> YOUR ASSIGNMENT: Which lines belong in your copy? Those from the start of the data through the line with "4. Click on My New App / Create an App.", exactly as written, without any pictures.

START DATA UNDER STUDY

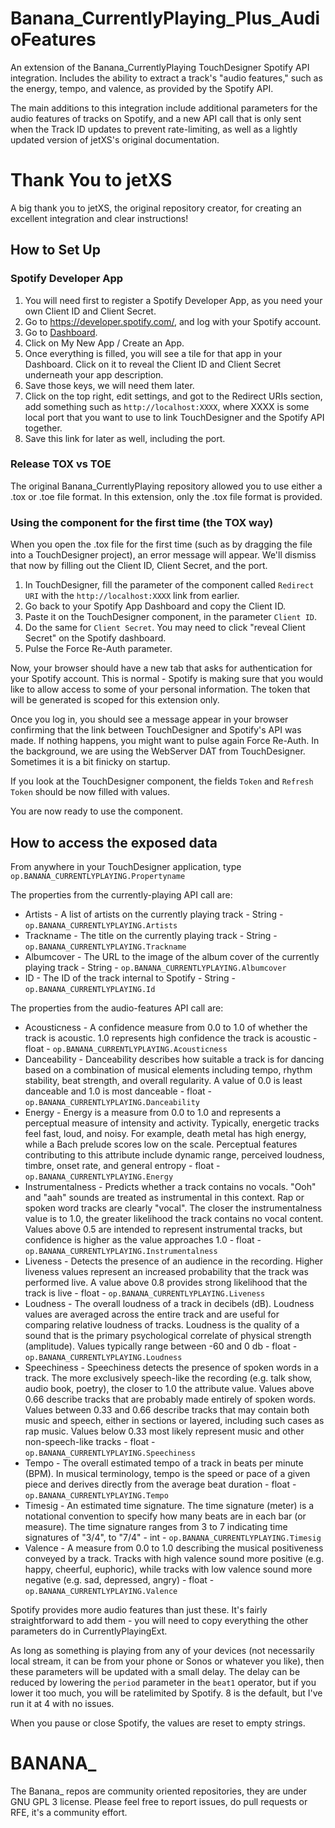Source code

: # Banana_CurrentlyPlaying_Plus_AudioFeatures

An extension of the Banana_CurrentlyPlaying TouchDesigner Spotify API integration. Includes the ability to extract a track's "audio features," such as the energy, tempo, and valence, as provided by the Spotify API. 

The main additions to this integration include additional parameters for the audio features of tracks on Spotify, and a new API call that is only sent when the Track ID updates to prevent rate-limiting, as well as a lightly updated version of jetXS's original documentation. 

# Thank You to jetXS
A big thank you to jetXS, the original repository creator, for creating an excellent integration and clear instructions!

## How to Set Up
### Spotify Developer App
1. You will need first to register a Spotify Developer App, as you need your own Client ID and Client Secret.
2. Go to https://developer.spotify.com/, and log with your Spotify account.
3. Go to [Dashboard](https://developer.spotify.com/dashboard/applications).
4. Click on My New App / Create an App.
5. Once everything is filled, you will see a tile for that app in your Dashboard. Click on it to reveal the Client ID and Client Secret underneath your app description.
6. Save those keys, we will need them later.
7. Click on the top right, edit settings, and got to the Redirect URIs section, add something such as `http://localhost:XXXX`, where XXXX is some local port that you want to use to link TouchDesigner and the Spotify API together.
8. Save this link for later as well, including the port.

### Release TOX vs TOE

The original Banana_CurrentlyPlaying repository allowed you to use either a .tox or .toe file format. In this extension, only the .tox file format is provided.

### Using the component for the first time (the TOX way)

When you open the .tox file for the first time (such as by dragging the file into a TouchDesigner project), an error message will appear. We'll dismiss that now by filling out the Client ID, Client Secret, and the port.

1. In TouchDesigner, fill the parameter of the component called `Redirect URI` with the `http://localhost:XXXX` link from earlier.
1. Go back to your Spotify App Dashboard and copy the Client ID.
3. Paste it on the TouchDesigner component, in the parameter `Client ID`.
4. Do the same for `Client Secret`. You may need to click "reveal Client Secret" on the Spotify dashboard.
5. Pulse the Force Re-Auth parameter.

Now, your browser should have a new tab that asks for authentication for your Spotify account. This is normal - Spotify is making sure that you would like to allow access to some of your personal information. The token that will be generated is scoped for this extension only.

Once you log in, you should see a message appear in your browser confirming that the link between TouchDesigner and Spotify's API was made. If nothing happens, you might want to pulse again Force Re-Auth. In the background, we are using the WebServer DAT from TouchDesigner. Sometimes it is a bit finicky on startup.

If you look at the TouchDesigner component, the fields `Token` and `Refresh Token` should be now filled with values.

You are now ready to use the component.

## How to access the exposed data

From anywhere in your TouchDesigner application, type `op.BANANA_CURRENTLYPLAYING.Propertyname`

The properties from the currently-playing API call are:
- Artists - A list of artists on the currently playing track - String - `op.BANANA_CURRENTLYPLAYING.Artists`
- Trackname - The title on the currently playing track - String - `op.BANANA_CURRENTLYPLAYING.Trackname`
- Albumcover - The URL to the image of the album cover of the currently playing track - String - `op.BANANA_CURRENTLYPLAYING.Albumcover`
- ID - The ID of the track internal to Spotify - String - `op.BANANA_CURRENTLYPLAYING.Id`

The properties from the audio-features API call are:
- Acousticness - A confidence measure from 0.0 to 1.0 of whether the track is acoustic. 1.0 represents high confidence the track is acoustic - float - `op.BANANA_CURRENTLYPLAYING.Acousticness`
- Danceability - Danceability describes how suitable a track is for dancing based on a combination of musical elements including tempo, rhythm stability, beat strength, and overall regularity. A value of 0.0 is least danceable and 1.0 is most danceable - float - `op.BANANA_CURRENTLYPLAYING.Danceability`
- Energy - Energy is a measure from 0.0 to 1.0 and represents a perceptual measure of intensity and activity. Typically, energetic tracks feel fast, loud, and noisy. For example, death metal has high energy, while a Bach prelude scores low on the scale. Perceptual features contributing to this attribute include dynamic range, perceived loudness, timbre, onset rate, and general entropy - float - `op.BANANA_CURRENTLYPLAYING.Energy`
- Instrumentalness - Predicts whether a track contains no vocals. "Ooh" and "aah" sounds are treated as instrumental in this context. Rap or spoken word tracks are clearly "vocal". The closer the instrumentalness value is to 1.0, the greater likelihood the track contains no vocal content. Values above 0.5 are intended to represent instrumental tracks, but confidence is higher as the value approaches 1.0 - float - `op.BANANA_CURRENTLYPLAYING.Instrumentalness`
- Liveness - Detects the presence of an audience in the recording. Higher liveness values represent an increased probability that the track was performed live. A value above 0.8 provides strong likelihood that the track is live - float - `op.BANANA_CURRENTLYPLAYING.Liveness`
- Loudness - The overall loudness of a track in decibels (dB). Loudness values are averaged across the entire track and are useful for comparing relative loudness of tracks. Loudness is the quality of a sound that is the primary psychological correlate of physical strength (amplitude). Values typically range between -60 and 0 db - float - `op.BANANA_CURRENTLYPLAYING.Loudness`
- Speechiness - Speechiness detects the presence of spoken words in a track. The more exclusively speech-like the recording (e.g. talk show, audio book, poetry), the closer to 1.0 the attribute value. Values above 0.66 describe tracks that are probably made entirely of spoken words. Values between 0.33 and 0.66 describe tracks that may contain both music and speech, either in sections or layered, including such cases as rap music. Values below 0.33 most likely represent music and other non-speech-like tracks - float - `op.BANANA_CURRENTLYPLAYING.Speechiness`
- Tempo - The overall estimated tempo of a track in beats per minute (BPM). In musical terminology, tempo is the speed or pace of a given piece and derives directly from the average beat duration - float - `op.BANANA_CURRENTLYPLAYING.Tempo`
- Timesig - An estimated time signature. The time signature (meter) is a notational convention to specify how many beats are in each bar (or measure). The time signature ranges from 3 to 7 indicating time signatures of "3/4", to "7/4" - int - `op.BANANA_CURRENTLYPLAYING.Timesig`
- Valence - A measure from 0.0 to 1.0 describing the musical positiveness conveyed by a track. Tracks with high valence sound more positive (e.g. happy, cheerful, euphoric), while tracks with low valence sound more negative (e.g. sad, depressed, angry) - float - `op.BANANA_CURRENTLYPLAYING.Valence`

Spotify provides more audio features than just these. It's fairly straightforward to add them - you will need to copy everything the other parameters do in CurrentlyPlayingExt.

As long as something is playing from any of your devices (not necessarily local stream, it can be from your phone or Sonos or whatever you like), then these parameters will be updated with a small delay. The delay can be reduced by lowering the `period` parameter in the `beat1` operator, but if you lower it too much, you will be ratelimited by Spotify. 8 is the default, but I've run it at 4 with no issues.

When you pause or close Spotify, the values are reset to empty strings.

# BANANA_
The Banana_ repos are community oriented repositories, they are under GNU GPL 3 license. Please feel free to report issues, do pull requests or RFE, it's a community effort.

END DATA UNDER STUDY

> WRITTEN SOLUTION:
Source code

: # Banana_CurrentlyPlaying_Plus_AudioFeatures

An extension of the Banana_CurrentlyPlaying TouchDesigner Spotify API integration. Includes the ability to extract a track's "audio features," such as the energy, tempo, and valence, as provided by the Spotify API. 

The main additions to this integration include additional parameters for the audio features of tracks on Spotify, and a new API call that is only sent when the Track ID updates to prevent rate-limiting, as well as a lightly updated version of jetXS's original documentation. 

# Thank You to jetXS
A big thank you to jetXS, the original repository creator, for creating an excellent integration and clear instructions!

## How to Set Up
### Spotify Developer App
1. You will need first to register a Spotify Developer App, as you need your own Client ID and Client Secret.
2. Go to https://developer.spotify.com/, and log with your Spotify account.
3. Go to [Dashboard](https://developer.spotify.com/dashboard/applications).
4. Click on My New App / Create an App.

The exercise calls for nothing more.